When you find the line with "equivalently, for any" among the records below, reproduce it and each line after it exactly, ending with the line with "the closed ball".

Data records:
--- START ---

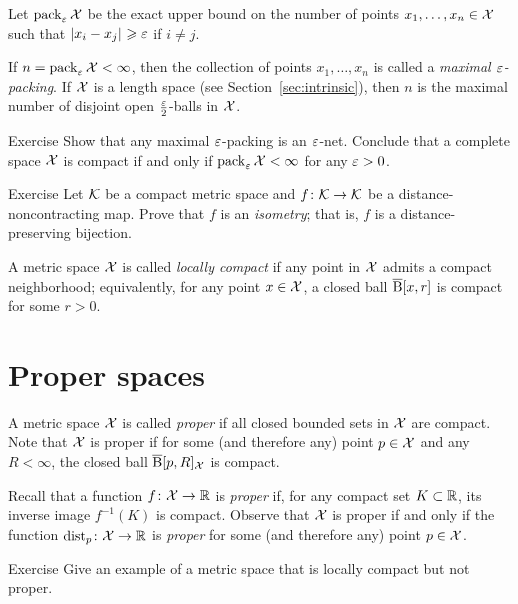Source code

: Let $\operatorname{\rm pack}\nolimits_\varepsilon\mathcal{X}$ be the exact upper bound on the number of points $x_1,\z\dots,x_n\in \spc{X}$ such that $\dist{x_i}{x_j}{}\ge\eps$ if $i\ne j$.

If $n=\operatorname{\rm pack}\nolimits_\varepsilon\mathcal{X}<\infty$, then
the collection of points $x_1,\dots,x_n$ is called a \emph{maximal $\varepsilon$-packing}.
If $\mathcal{X}$ is a length space (see Section~\ref{sec:intrinsic}), then $n$ is the maximal number of disjoint open $\tfrac{\varepsilon}2$-balls in $\mathcal{X}$.

\begin{thm}{Exercise}\label{ex:pack-net}
Show that any maximal $\varepsilon$-packing is an $\varepsilon$-net.
Conclude that a complete space $\mathcal{X}$ is compact if and only if $\pack_\eps\spc{X}\z<\infty$ for any $\varepsilon>0$.
\end{thm}


\begin{thm}{Exercise}\label{ex:non-contracting-map}
Let $\mathcal{K}$  be a compact metric space and
$f\:\spc{K}\z\to \spc{K}$
be a distance-noncontracting map.
Prove that $f$ is an \emph{isometry};
that is, $f$ is a distance-preserving bijection.
\end{thm}

A metric space $\mathcal{X}$ is called \emph{locally compact} if any point in $\mathcal{X}$ admits a compact neighborhood;
equivalently, for any point $x\in\mathcal{X}$, a closed ball $\overline{\mathrm{B}}{}[x,r]$ is compact for some $r>0$.

\section{Proper spaces}



A metric space $\mathcal{X}$ is called \emph{proper} if all closed bounded sets in $\mathcal{X}$ are compact.
Note that $\mathcal{X}$ is proper if for some (and therefore any) point $p\in \mathcal{X}$ and any $R<\infty$, 
the closed ball $\overline{\mathrm{B}}{}[p,R]_{\mathcal{X}}$ is compact.

Recall that a function $f\colon\mathcal{X}\to\mathbb{R}$ is \emph{proper} if, for any compact set $K\subset \mathbb{R}$, its inverse image $f^{-1}(K)$ is compact.
Observe that $\mathcal{X}$ is proper if and only if the function $\mathrm{dist}_p\colon\mathcal{X}\to\mathbb{R}$ is \emph{proper} for some (and therefore any) point $p\in \mathcal{X}$.

\begin{thm}{Exercise}\label{ex:loc-compact-not-proper}
Give an example of a metric space that is locally compact but not proper.
\end{thm}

--- END ---

WRITTEN RESPONSE>
equivalently, for any point $x\in\mathcal{X}$, a closed ball $\overline{\mathrm{B}}{}[x,r]$ is compact for some $r>0$.

\section{Proper spaces}



A metric space $\mathcal{X}$ is called \emph{proper} if all closed bounded sets in $\mathcal{X}$ are compact.
Note that $\mathcal{X}$ is proper if for some (and therefore any) point $p\in \mathcal{X}$ and any $R<\infty$, 
the closed ball $\overline{\mathrm{B}}{}[p,R]_{\mathcal{X}}$ is compact.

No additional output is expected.